Nato a Lille e arrivato a Bologna nel 2011, il Festival della Zuppa è diventato negli anni uno degli appuntamenti più riconoscibili e anarchici della primavera bolognese. Nessuna grande sponsorizzazione, nessun format da food festival patinato: qui si cucina davvero, si condivide e si partecipa.
«Make soup, not war» è lo slogan di questa edizione, che prova ancora una volta a ribaltare il clima del presente con un gesto semplice e collettivo. «Pentole che viaggiano, mestoli clandestini, zuppe che attraversano confini senza documenti», scrivono gli organizzatori.
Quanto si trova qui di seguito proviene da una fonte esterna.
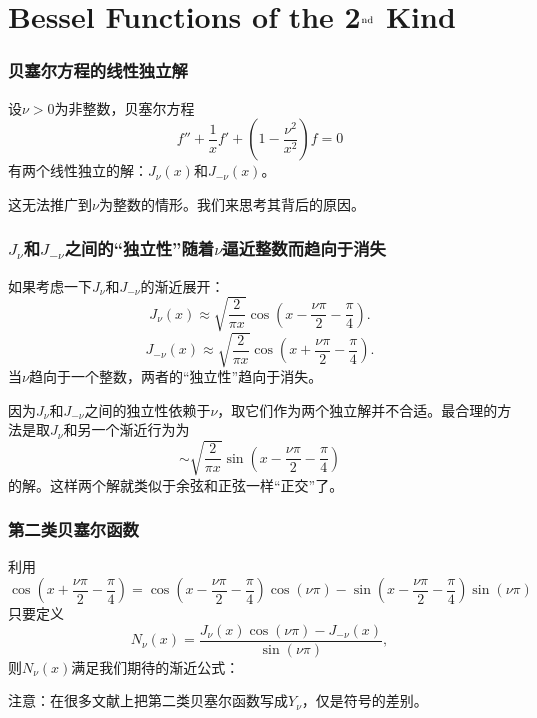 \documentclass[CJK]{beamer}
\begin{document}
\section{Bessel Functions of the 2$^{\rm nd}$ Kind}

\begin{frame}
\frametitle{贝塞尔方程的线性独立解}

设$\nu >0$为非整数，贝塞尔方程
$$f''+\frac{1}{x}f' + \left(1-\frac{\nu^2}{x^2}\right)f = 0$$
有两个线性独立的解：$J_\nu(x)$和$J_{-\nu}(x)$。

\skiplines

这无法推广到$\nu$为整数的情形。我们来思考其背后的原因。

\end{frame}

\begin{frame}
\frametitle{$J_\nu$和$J_{-\nu}$之间的“独立性”随着$\nu$逼近整数而趋向于消失}

如果考虑一下$J_\nu$和$J_{-\nu}$的渐近展开：
$$J_\nu(x) \approx \sqrt{\frac{2}{\pi x}}\cos{\left(x-\frac{\nu \pi}{2}-\frac{\pi}{4}\right)}.$$
$$J_{-\nu}(x) \approx \sqrt{\frac{2}{\pi x}}\cos{\left(x+\frac{\nu \pi}{2}-\frac{\pi}{4}\right)}.$$
当$\nu$趋向于一个整数，两者的“独立性”趋向于消失。

\skipline

因为$J_\nu$和$J_{-\nu}$之间的独立性依赖于$\nu$，取它们作为两个独立解并不合适。最合理的方法是取$J_\nu$和另一个渐近行为为
$$ \sim \sqrt{\frac{2}{\pi x}}\sin{\left(x-\frac{\nu \pi}{2}-\frac{\pi}{4}\right)}$$
的解。这样两个解就类似于余弦和正弦一样“正交”了。

\end{frame}

\begin{frame}
\frametitle{第二类贝塞尔函数}

利用
{\small
$$ \cos{\left(x+\frac{\nu \pi}{2}-\frac{\pi}{4}\right)} = \cos{\left(x-\frac{\nu \pi}{2}-\frac{\pi}{4}\right)}\cos{(\nu\pi)} -  \sin{\left(x-\frac{\nu \pi}{2}-\frac{\pi}{4}\right)}\sin{(\nu\pi)} $$}
只要定义
$$N_\nu(x) = \frac{J_\nu(x)\cos{(\nu\pi)} - J_{-\nu}(x)}{\sin{(\nu\pi)}},$$
则$N_\nu(x)$满足我们期待的渐近公式：

{\blue 注意：在很多文献上把第二类贝塞尔函数写成$Y_\nu$，仅是符号的差别。}
\end{frame}
\end{document}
Il festival si apre sabato 16 maggio con gli Zuppen-Preludio, una giornata di laboratori gratuiti, installazioni, teatro, ciclopfficina, danza contemporanea e performance sparse nel quartiere. Nel pomeriggio partirà anche la “paratina” L’invasione dei gatti e dei polli al Pilastro, una piccola processione rumorosa e colorata tra le strade del rione con trampoli, maschere e musica.
La sera spazio ai concerti: tra gli ospiti ci saranno Lucio Delli e Baruf, Carlo Maver e Pier Andrea Petazzi con “Zazen”, Dodo Sya con Samuel Foudrin e installazioni sonore arrivate da Marsiglia e Parigi.
Domenica 17 maggio arriva invece il cuore del festival: la storica gara ludica di zuppe, aperta a gruppi informali, amici, famiglie e collettivi. Non conta solo il sapore: vengono premiati anche costumi, scenografie, performance e invenzioni capaci di conquistare il pubblico.
Intorno alle zuppe succederà di tutto: tessuti aerei, trapezio, capoeira, giocoleria, percussioni, danze, cantastorie, incontri sulle economie di comunità e concerti che attraversano Mediterraneo, Balcani e Sud Italia.
Sul palco saliranno anche Corretto Samba & Sambaradàn, La Banda del B.U.C.O. e Bologna Balkan Street.
Il festival si chiuderà con la proclamazione simbolica delle United Nations of the Soups, manifesto ironico e politico di un evento che continua a usare il cibo come scusa per creare comunità.